_ASSIGNED TASK:_
Look for the word "updates" in the data below, and copy every line that holds it.

_RECORDS FOR THE TASK:_
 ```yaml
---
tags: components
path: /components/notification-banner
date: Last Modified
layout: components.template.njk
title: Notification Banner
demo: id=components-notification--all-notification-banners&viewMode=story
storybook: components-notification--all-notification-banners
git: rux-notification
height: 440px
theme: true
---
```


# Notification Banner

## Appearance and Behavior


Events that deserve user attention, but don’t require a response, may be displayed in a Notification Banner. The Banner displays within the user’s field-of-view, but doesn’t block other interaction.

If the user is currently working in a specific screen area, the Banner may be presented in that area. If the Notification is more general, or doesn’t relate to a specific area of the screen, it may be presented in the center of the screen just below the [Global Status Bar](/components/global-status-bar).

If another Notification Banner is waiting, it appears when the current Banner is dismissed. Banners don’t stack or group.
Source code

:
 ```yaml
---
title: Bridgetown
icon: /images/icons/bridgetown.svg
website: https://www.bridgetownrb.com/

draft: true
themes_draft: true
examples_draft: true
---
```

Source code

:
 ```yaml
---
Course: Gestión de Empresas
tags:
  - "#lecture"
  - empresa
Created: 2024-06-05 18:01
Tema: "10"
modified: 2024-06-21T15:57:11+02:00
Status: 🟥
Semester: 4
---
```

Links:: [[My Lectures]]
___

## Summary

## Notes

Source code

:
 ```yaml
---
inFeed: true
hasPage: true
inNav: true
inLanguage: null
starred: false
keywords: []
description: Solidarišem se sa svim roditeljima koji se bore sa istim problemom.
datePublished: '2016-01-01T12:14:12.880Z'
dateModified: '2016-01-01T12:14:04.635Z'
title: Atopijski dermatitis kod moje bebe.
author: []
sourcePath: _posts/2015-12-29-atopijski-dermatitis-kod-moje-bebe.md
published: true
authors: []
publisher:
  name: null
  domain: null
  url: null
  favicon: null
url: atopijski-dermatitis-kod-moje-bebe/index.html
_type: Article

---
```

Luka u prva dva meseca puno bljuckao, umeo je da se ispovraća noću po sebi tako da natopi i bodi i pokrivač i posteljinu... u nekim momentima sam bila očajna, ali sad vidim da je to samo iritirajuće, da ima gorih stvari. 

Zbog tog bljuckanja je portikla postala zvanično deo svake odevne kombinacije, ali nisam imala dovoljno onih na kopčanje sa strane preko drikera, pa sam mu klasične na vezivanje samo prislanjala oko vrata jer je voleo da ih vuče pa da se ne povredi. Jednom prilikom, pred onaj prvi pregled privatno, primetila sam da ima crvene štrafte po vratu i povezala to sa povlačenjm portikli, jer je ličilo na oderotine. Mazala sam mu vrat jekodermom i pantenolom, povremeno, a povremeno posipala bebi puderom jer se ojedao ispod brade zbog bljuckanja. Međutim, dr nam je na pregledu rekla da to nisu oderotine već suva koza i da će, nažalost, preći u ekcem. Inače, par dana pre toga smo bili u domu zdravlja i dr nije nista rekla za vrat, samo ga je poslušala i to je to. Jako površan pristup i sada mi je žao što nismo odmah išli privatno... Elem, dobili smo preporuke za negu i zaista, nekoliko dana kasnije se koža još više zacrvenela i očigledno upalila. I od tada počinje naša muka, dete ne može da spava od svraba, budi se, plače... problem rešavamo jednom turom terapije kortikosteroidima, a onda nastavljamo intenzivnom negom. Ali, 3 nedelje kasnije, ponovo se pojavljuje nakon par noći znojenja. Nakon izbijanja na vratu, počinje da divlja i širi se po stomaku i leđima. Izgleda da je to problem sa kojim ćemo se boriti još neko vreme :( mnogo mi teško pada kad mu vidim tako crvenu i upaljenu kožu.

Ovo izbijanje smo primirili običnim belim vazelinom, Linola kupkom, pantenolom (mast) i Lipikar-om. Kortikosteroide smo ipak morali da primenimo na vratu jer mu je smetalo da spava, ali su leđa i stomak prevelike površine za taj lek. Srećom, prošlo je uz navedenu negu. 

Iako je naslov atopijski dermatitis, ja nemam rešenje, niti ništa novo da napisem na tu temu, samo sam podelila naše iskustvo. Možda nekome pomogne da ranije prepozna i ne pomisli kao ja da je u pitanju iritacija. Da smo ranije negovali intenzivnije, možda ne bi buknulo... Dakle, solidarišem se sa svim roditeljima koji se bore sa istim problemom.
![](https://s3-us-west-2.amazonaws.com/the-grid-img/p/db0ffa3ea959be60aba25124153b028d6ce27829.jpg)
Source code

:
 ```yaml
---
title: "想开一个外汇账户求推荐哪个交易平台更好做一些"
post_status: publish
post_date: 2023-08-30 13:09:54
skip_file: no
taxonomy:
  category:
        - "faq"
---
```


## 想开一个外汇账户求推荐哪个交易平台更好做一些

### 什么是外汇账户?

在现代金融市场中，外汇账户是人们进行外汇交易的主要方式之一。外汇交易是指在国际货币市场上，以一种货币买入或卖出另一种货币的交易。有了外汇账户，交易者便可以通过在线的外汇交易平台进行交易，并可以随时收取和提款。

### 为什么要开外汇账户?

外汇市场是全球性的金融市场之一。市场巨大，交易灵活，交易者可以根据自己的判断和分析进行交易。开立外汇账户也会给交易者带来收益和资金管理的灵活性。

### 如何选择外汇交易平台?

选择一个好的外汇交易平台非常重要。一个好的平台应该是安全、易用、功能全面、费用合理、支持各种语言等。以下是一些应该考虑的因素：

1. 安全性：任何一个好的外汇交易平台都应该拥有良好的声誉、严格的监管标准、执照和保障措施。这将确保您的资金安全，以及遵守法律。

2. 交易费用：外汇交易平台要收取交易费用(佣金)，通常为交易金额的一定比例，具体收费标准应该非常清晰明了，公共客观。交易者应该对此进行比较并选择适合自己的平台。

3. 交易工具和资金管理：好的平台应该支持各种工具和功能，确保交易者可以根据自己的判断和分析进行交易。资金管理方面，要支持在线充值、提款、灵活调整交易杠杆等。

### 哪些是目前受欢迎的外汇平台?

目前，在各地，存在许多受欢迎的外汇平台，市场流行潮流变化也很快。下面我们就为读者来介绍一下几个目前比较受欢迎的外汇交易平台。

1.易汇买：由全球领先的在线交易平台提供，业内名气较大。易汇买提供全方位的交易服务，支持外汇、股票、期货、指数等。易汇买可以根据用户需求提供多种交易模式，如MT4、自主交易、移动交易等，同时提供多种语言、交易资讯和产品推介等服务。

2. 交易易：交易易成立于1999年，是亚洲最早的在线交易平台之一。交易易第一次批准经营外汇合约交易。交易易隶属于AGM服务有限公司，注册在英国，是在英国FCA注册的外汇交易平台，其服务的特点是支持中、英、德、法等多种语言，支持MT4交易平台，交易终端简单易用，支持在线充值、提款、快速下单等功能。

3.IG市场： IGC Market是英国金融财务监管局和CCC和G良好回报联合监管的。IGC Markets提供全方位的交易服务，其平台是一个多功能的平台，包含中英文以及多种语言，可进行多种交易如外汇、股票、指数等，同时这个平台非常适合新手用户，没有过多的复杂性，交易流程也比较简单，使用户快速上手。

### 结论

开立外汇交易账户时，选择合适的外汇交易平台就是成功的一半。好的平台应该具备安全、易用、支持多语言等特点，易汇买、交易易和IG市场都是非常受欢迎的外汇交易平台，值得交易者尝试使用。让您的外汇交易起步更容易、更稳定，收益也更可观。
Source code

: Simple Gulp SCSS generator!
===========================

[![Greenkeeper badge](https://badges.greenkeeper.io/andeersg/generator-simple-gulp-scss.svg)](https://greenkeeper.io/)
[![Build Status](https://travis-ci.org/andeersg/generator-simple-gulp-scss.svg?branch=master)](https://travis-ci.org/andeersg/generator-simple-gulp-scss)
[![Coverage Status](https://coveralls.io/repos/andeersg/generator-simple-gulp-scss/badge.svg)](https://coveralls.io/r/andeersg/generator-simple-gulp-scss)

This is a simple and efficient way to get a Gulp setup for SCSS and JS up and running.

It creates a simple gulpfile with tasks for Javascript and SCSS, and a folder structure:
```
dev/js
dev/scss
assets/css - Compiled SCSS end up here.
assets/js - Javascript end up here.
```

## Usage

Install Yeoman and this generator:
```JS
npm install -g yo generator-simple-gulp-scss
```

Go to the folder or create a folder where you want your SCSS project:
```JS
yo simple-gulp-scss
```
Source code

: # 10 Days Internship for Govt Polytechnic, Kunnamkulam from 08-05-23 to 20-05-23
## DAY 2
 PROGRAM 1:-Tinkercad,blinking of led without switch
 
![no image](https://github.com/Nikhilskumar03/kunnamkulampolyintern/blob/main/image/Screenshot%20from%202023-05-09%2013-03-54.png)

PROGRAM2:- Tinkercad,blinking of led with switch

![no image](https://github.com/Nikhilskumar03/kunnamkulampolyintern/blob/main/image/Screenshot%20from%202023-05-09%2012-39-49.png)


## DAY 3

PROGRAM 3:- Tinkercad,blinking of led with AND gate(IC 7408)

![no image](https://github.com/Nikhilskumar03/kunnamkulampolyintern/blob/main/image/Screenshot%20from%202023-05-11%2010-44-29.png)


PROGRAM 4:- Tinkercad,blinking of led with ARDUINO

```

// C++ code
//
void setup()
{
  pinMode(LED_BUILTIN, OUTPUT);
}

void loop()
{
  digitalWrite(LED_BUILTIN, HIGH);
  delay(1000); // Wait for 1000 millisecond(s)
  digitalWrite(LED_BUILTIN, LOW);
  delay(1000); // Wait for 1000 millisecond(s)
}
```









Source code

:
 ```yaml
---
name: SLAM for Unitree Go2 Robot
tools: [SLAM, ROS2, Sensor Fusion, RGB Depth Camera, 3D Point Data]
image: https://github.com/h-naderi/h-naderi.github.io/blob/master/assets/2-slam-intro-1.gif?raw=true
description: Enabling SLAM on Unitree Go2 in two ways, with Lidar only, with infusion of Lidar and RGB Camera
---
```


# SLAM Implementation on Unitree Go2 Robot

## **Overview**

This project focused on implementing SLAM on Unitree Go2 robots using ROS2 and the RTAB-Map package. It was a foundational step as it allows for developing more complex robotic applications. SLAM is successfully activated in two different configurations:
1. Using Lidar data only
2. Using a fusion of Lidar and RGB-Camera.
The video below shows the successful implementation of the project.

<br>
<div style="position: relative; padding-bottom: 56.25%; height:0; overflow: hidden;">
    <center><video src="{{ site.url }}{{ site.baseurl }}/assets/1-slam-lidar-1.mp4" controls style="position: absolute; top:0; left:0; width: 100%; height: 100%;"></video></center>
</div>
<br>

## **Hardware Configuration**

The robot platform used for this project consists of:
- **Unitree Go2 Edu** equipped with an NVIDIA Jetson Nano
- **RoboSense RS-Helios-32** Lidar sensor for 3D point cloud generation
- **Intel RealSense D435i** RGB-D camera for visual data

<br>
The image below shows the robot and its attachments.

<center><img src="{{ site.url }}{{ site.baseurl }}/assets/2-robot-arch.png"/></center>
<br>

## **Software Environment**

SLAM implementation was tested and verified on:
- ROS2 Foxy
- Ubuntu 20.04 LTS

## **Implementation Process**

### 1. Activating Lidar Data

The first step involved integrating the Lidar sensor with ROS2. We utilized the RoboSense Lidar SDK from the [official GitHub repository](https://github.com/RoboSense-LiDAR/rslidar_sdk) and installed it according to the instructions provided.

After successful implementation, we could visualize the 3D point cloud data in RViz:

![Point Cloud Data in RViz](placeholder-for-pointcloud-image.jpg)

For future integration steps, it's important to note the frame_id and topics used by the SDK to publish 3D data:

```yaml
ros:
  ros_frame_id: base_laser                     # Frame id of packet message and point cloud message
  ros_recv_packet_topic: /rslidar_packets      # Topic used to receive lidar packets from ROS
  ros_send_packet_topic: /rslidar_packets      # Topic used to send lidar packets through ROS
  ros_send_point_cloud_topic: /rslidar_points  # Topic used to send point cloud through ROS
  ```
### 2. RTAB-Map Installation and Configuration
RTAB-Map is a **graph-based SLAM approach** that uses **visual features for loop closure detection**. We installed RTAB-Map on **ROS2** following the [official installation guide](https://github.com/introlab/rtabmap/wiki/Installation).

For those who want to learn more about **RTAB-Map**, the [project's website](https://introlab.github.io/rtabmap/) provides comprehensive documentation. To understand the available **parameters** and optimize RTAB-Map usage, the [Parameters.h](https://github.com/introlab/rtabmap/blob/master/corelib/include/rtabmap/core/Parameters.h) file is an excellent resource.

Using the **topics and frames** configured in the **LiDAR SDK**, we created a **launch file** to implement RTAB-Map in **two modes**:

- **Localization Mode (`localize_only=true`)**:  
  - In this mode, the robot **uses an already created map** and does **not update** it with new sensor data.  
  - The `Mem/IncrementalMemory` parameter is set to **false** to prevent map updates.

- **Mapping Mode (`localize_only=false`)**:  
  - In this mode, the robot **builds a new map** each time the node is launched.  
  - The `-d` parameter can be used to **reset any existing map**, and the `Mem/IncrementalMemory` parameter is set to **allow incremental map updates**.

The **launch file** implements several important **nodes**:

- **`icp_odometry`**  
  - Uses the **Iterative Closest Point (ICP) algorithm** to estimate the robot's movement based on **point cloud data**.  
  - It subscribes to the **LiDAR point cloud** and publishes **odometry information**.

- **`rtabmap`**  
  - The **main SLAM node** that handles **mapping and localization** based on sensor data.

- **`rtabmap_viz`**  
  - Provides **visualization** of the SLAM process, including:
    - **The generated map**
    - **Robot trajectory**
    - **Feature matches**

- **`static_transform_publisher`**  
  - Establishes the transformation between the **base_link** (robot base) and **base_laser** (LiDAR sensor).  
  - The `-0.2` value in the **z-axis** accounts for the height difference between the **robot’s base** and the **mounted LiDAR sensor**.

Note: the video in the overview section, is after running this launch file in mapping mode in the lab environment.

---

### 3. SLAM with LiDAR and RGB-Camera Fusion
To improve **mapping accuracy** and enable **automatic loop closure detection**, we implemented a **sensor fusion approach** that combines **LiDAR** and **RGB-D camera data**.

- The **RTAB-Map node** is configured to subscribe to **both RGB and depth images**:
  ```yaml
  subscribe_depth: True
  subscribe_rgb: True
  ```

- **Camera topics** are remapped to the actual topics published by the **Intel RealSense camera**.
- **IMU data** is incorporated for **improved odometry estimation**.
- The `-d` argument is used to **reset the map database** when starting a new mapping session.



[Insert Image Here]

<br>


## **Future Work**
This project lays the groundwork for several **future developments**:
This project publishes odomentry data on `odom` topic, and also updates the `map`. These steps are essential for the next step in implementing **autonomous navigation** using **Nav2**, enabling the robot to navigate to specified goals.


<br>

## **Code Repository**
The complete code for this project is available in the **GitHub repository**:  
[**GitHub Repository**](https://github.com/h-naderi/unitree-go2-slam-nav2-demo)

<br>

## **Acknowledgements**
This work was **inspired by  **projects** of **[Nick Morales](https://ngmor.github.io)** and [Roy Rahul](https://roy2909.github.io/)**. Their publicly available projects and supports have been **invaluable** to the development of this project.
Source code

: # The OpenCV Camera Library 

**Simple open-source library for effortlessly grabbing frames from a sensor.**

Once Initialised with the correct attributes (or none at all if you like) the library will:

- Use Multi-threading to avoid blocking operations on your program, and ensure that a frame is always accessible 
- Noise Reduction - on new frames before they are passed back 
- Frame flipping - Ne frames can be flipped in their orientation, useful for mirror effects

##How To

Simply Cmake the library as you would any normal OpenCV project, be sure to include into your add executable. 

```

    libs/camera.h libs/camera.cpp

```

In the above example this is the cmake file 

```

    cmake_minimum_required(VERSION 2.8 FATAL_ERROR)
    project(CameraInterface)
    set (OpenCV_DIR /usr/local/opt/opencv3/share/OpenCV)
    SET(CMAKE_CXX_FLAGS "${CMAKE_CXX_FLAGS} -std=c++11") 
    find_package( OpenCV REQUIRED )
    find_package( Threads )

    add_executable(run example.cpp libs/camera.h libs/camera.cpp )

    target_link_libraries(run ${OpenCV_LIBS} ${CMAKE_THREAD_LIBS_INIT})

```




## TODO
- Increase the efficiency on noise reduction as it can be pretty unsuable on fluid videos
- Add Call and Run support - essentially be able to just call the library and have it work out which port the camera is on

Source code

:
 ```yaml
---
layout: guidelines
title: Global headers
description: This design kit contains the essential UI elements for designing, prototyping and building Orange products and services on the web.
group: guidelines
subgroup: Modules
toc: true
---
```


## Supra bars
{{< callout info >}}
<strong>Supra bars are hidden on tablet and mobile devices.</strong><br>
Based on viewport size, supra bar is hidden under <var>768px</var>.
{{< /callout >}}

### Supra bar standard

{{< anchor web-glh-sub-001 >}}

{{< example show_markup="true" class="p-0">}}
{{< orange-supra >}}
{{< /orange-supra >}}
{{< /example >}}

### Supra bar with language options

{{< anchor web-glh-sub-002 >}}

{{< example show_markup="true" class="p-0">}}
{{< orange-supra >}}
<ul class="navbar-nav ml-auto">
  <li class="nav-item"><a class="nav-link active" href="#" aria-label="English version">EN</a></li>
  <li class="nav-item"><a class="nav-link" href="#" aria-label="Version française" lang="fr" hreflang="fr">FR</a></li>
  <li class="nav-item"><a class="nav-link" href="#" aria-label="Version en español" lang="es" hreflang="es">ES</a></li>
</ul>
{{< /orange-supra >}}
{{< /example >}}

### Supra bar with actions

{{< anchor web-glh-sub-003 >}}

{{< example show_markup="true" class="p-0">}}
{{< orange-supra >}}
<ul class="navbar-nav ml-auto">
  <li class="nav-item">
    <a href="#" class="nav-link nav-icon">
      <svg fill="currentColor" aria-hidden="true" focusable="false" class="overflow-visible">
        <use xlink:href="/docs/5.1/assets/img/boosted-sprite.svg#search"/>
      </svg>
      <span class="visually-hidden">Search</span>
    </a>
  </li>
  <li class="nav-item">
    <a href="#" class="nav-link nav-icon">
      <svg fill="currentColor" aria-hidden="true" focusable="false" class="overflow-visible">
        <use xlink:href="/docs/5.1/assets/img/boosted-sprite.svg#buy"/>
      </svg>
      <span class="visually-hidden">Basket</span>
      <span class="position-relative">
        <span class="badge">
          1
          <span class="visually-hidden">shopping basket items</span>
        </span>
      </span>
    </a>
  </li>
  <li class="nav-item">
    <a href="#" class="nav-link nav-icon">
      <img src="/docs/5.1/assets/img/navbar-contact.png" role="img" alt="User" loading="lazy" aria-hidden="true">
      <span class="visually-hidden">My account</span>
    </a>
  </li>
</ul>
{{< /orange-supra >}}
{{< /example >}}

_EXERCISE RESULT:_
  - The `Mem/IncrementalMemory` parameter is set to **false** to prevent map updates.
  - The `-d` parameter can be used to **reset any existing map**, and the `Mem/IncrementalMemory` parameter is set to **allow incremental map updates**.
This project publishes odomentry data on `odom` topic, and also updates the `map`. These steps are essential for the next step in implementing **autonomous navigation** using **Nav2**, enabling the robot to navigate to specified goals.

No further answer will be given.